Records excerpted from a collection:
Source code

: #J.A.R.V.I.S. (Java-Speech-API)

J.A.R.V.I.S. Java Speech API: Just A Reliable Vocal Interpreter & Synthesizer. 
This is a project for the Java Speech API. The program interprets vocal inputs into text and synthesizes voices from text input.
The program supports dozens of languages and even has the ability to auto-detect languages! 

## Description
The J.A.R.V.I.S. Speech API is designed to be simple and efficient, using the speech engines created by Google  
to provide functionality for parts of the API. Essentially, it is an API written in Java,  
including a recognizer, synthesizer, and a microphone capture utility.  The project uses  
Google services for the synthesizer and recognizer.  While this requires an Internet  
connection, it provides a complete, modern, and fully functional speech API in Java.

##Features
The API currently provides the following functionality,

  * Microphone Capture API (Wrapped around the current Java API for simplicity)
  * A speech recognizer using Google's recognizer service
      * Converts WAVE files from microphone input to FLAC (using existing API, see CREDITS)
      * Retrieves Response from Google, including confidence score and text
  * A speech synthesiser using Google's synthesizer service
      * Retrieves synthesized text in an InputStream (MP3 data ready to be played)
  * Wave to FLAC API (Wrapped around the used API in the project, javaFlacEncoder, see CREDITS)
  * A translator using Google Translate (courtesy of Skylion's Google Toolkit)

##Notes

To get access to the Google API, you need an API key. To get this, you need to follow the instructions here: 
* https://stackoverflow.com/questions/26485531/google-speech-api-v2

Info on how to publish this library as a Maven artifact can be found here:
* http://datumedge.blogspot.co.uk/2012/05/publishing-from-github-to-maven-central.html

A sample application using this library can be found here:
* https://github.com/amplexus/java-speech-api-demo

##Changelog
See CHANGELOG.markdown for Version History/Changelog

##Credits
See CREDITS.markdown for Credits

◆ PROBLEM DETAILS
Each entry is to be retyped precisely as it stands.

◆ ANSWER SPACE
Source code

: #J.A.R.V.I.S. (Java-Speech-API)

J.A.R.V.I.S. Java Speech API: Just A Reliable Vocal Interpreter & Synthesizer. 
This is a project for the Java Speech API. The program interprets vocal inputs into text and synthesizes voices from text input.
The program supports dozens of languages and even has the ability to auto-detect languages! 

## Description
The J.A.R.V.I.S. Speech API is designed to be simple and efficient, using the speech engines created by Google  
to provide functionality for parts of the API. Essentially, it is an API written in Java,  
including a recognizer, synthesizer, and a microphone capture utility.  The project uses  
Google services for the synthesizer and recognizer.  While this requires an Internet  
connection, it provides a complete, modern, and fully functional speech API in Java.

##Features
The API currently provides the following functionality,

  * Microphone Capture API (Wrapped around the current Java API for simplicity)
  * A speech recognizer using Google's recognizer service
      * Converts WAVE files from microphone input to FLAC (using existing API, see CREDITS)
      * Retrieves Response from Google, including confidence score and text
  * A speech synthesiser using Google's synthesizer service
      * Retrieves synthesized text in an InputStream (MP3 data ready to be played)
  * Wave to FLAC API (Wrapped around the used API in the project, javaFlacEncoder, see CREDITS)
  * A translator using Google Translate (courtesy of Skylion's Google Toolkit)

##Notes

To get access to the Google API, you need an API key. To get this, you need to follow the instructions here: 
* https://stackoverflow.com/questions/26485531/google-speech-api-v2

Info on how to publish this library as a Maven artifact can be found here:
* http://datumedge.blogspot.co.uk/2012/05/publishing-from-github-to-maven-central.html

A sample application using this library can be found here:
* https://github.com/amplexus/java-speech-api-demo

##Changelog
See CHANGELOG.markdown for Version History/Changelog

##Credits
See CREDITS.markdown for Credits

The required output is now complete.